Plan Bay Area is a regional statement and projection about what the Bay Area could look like in 2040. Over the next 30 years, the Bay Area is projected to add 2.148 million new residents and 1.12 million new jobs. The planning questions inherent in Plan Bay Area are: Where will these new residents live? Where will they work? How will they get around? What percentage will live in apartments? What percentage will work in dense transit-oriented job centers? Accommodating this growth in a more sustainable way is at the heart of Plan Bay Area.
The emphasis on sustainability is a requirement under Senate Bill 375, California’s 2008 Climate Protection Act, which required that regions in California produce a Sustainable Communities Strategy (ours is Plan Bay Area). These strategies are intended to do the following:
1. Identify where all of the region’s future population — at all income levels — will work and live over the next 25 years.
2. Set forth a forecasted development pattern, know as the “preferred scenario.”
3. Accommodate the future growth in a way that reduces per capita greenhouse gas emissions. The Bay Area is tasked with reducing per capita emissions by 7 percent in 2020 and 15 percent in 2035.
4. Describe a transportation investment strategy and transportation network that supports the regional land use pattern and reduces per capita greenhouse gas emissions.

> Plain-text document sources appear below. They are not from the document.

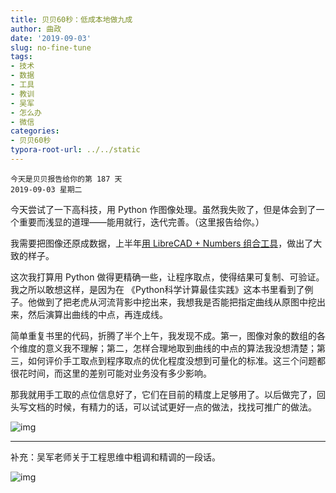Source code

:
```yaml
---
title: 贝贝60秒：低成本地做九成
author: 曲政
date: '2019-09-03'
slug: no-fine-tune
tags:
- 技术
- 数据
- 工具
- 教训
- 吴军
- 怎么办
- 微信
categories:
- 贝贝60秒
typora-root-url: ../../static
---
```


```
今天是贝贝报告给你的第 187 天
2019-09-03 星期二
```

今天尝试了一下高科技，用 Python 作图像处理。虽然我失败了，但是体会到了一个重要而浅显的道理——能用就行，迭代完善。（这里报告给你。）

我需要把图像还原成数据，上半年[用 LibreCAD + Numbers 组合工具](http://mp.weixin.qq.com/s?__biz=MzAwNzgwNjI3MA==&mid=2247484255&idx=2&sn=f01dc7493fa65b3ac193bd2cceea6ea3&chksm=9b79cf0eac0e461826c51d95459fe41e7b5188a71be561ffa086f752c625f2131606cd889b2f&scene=21#wechat_redirect)，做出了大致的样子。

这次我打算用 Python 做得更精确一些，让程序取点，使得结果可复制、可验证。我之所以敢想这样，是因为在 《Python科学计算最佳实践》这本书里看到了例子。他做到了把老虎从河流背影中挖出来，我想我是否能把指定曲线从原图中挖出来，然后演算出曲线的中点，再连成线。

简单重复书里的代码，折腾了半个上午，我发现不成。第一，图像对象的数组的各个维度的意义我不理解；第二，怎样合理地取到曲线的中点的算法我没想清楚；第三，如何评价手工取点到程序取点的优化程度没想到可量化的标准。这三个问题都很花时间，而这里的差别可能对业务没有多少影响。

那我就用手工取的点位信息好了，它们在目前的精度上足够用了。以后做完了，回头写文档的时候，有精力的话，可以试试更好一点的做法，找找可推广的做法。

![img](/images/2019-09-03-%E8%B4%9D%E8%B4%9D60%E7%A7%92%EF%BC%9A%E4%BD%8E%E6%88%90%E6%9C%AC%E5%9C%B0%E5%81%9A%E4%B9%9D%E6%88%90/640-20200416094802261.jpeg)

------



补充：吴军老师关于工程思维中粗调和精调的一段话。

![img](/images/2019-09-03-%E8%B4%9D%E8%B4%9D60%E7%A7%92%EF%BC%9A%E4%BD%8E%E6%88%90%E6%9C%AC%E5%9C%B0%E5%81%9A%E4%B9%9D%E6%88%90/640-20200416094802272.jpeg)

Plan Bay Area formally combines two existing regional planning processes, the Regional Transportation Plan and the Regional Housing Needs Allocation. The goal is to better link regional transportation planning and funding with a projection for future land use. The Regional Transportation Plan (RTP) is a multi-decade statement of the region’s likely transportation spending projects and needs, produced every four years. This year’s RTP identifies $289 billion of likely funding over the life of the plan. The Regional Housing Needs Allocation (RHNA) identifies the number of market rate and affordable housing units that each jurisdiction in the region is required to plan for over the upcoming seven years. The RHNA will be updated several times during the life of Plan Bay Area.
Plan Bay Area is the product of two regional agencies:
- The Metropolitan Transportation Commission (MTC), the regional transportation funding agency for the Bay Area and the agency that historically produced the RTP.

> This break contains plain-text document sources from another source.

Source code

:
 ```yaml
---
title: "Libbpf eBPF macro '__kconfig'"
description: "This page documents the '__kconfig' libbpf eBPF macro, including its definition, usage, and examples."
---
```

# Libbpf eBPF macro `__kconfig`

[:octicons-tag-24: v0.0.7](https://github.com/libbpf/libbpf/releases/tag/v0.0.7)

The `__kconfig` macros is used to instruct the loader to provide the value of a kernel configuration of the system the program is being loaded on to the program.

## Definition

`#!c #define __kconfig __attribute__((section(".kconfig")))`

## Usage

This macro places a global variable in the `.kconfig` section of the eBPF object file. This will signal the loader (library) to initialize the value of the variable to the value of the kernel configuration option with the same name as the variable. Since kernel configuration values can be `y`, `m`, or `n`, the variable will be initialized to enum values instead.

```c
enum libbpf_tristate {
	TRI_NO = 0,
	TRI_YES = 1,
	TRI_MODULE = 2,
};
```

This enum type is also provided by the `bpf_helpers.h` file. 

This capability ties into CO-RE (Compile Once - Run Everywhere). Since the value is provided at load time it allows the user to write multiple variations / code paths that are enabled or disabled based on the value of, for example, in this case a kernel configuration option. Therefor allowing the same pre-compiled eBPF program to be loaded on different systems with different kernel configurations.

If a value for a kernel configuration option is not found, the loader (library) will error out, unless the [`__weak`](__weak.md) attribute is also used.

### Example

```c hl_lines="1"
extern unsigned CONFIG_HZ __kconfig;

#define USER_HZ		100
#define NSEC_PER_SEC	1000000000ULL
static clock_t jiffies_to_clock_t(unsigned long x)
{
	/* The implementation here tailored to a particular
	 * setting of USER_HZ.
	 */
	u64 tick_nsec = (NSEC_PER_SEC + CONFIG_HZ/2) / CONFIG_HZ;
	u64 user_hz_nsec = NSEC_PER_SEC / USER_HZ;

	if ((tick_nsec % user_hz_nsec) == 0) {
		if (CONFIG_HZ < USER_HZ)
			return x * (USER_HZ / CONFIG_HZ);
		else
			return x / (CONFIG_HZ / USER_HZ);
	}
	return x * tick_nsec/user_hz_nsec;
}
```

- The Association of Bay Area Governments (ABAG), the council of governments responsible for growth projections and housing allocations and the agency responsible for RHNA.
Plan Bay Area is important because it seeks to describe a future Bay Area where the average person produces fewer greenhouse gas emissions from driving and where we plan for enough housing for the region’s expected growth. Importantly, it must accomplish those two goals in a way that reduces per capita emissions. Managing these important goals is intended to change the way existing regional agencies go about their planning work and lead to a more holistic approach to transportation planning. Once the plan is adopted, future housing and mixed-use projects that are consistent with the adopted plan will have a more streamlined approval process under the California Environmental Quality Act.
What Plan Bay Area Isn’t
An important caveat about the plan’s powers: Though it is regional in scope, Plan Bay Area does nothing to change local land use decisions or powers. ABAG and MTC have no direct power to decide where future development will actually occur or what natural lands will be preserved.

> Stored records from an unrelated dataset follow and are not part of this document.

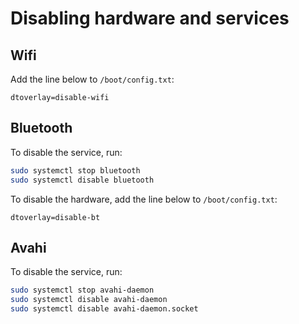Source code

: # Disabling hardware and services

## Wifi

Add the line below to `/boot/config.txt`:

```
dtoverlay=disable-wifi
```

## Bluetooth

To disable the service, run:

```bash
sudo systemctl stop bluetooth
sudo systemctl disable bluetooth
```

To disable the hardware, add the line below to `/boot/config.txt`:

```
dtoverlay=disable-bt
```

## Avahi

To disable the service, run:

```bash
sudo systemctl stop avahi-daemon
sudo systemctl disable avahi-daemon
sudo systemctl disable avahi-daemon.socket
```
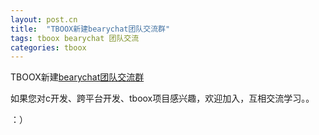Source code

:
 ```yaml
---
layout: post.cn
title:  "TBOOX新建bearychat团队交流群"
tags: tboox bearychat 团队交流
categories: tboox
---
```


TBOOX新建[bearychat团队交流群](https://tboox.bearychat.com/signup/98bf6970b9f889d6ae3fbc3d50ee8a36)

如果您对c开发、跨平台开发、tboox项目感兴趣，欢迎加入，互相交流学习。。

：）

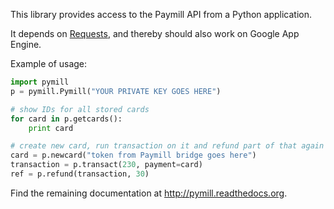 This library provides access to the Paymill API from a Python application.

It depends on [Requests](http://docs.python-requests.org/en/latest/), and thereby should also work on Google App Engine.

Example of usage:
```python
import pymill
p = pymill.Pymill("YOUR PRIVATE KEY GOES HERE")

# show IDs for all stored cards
for card in p.getcards():
    print card 

# create new card, run transaction on it and refund part of that again
card = p.newcard("token from Paymill bridge goes here")
transaction = p.transact(230, payment=card)
ref = p.refund(transaction, 30)
```

Find the remaining documentation at http://pymill.readthedocs.org.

Plan Bay Area is perhaps misnamed since it is not a “plan” in the traditional sense of describing specific zoning changes at a neighborhood scale. Instead, the plan is more of a statement about growth that local governments can look to when making land use and development decisions. The plan has slightly more direct power to affect travel patterns because it prioritizes transportation investments such as transit projects and policy suggestions, including increased bridge tolls and a potential driving fee based on miles traveled.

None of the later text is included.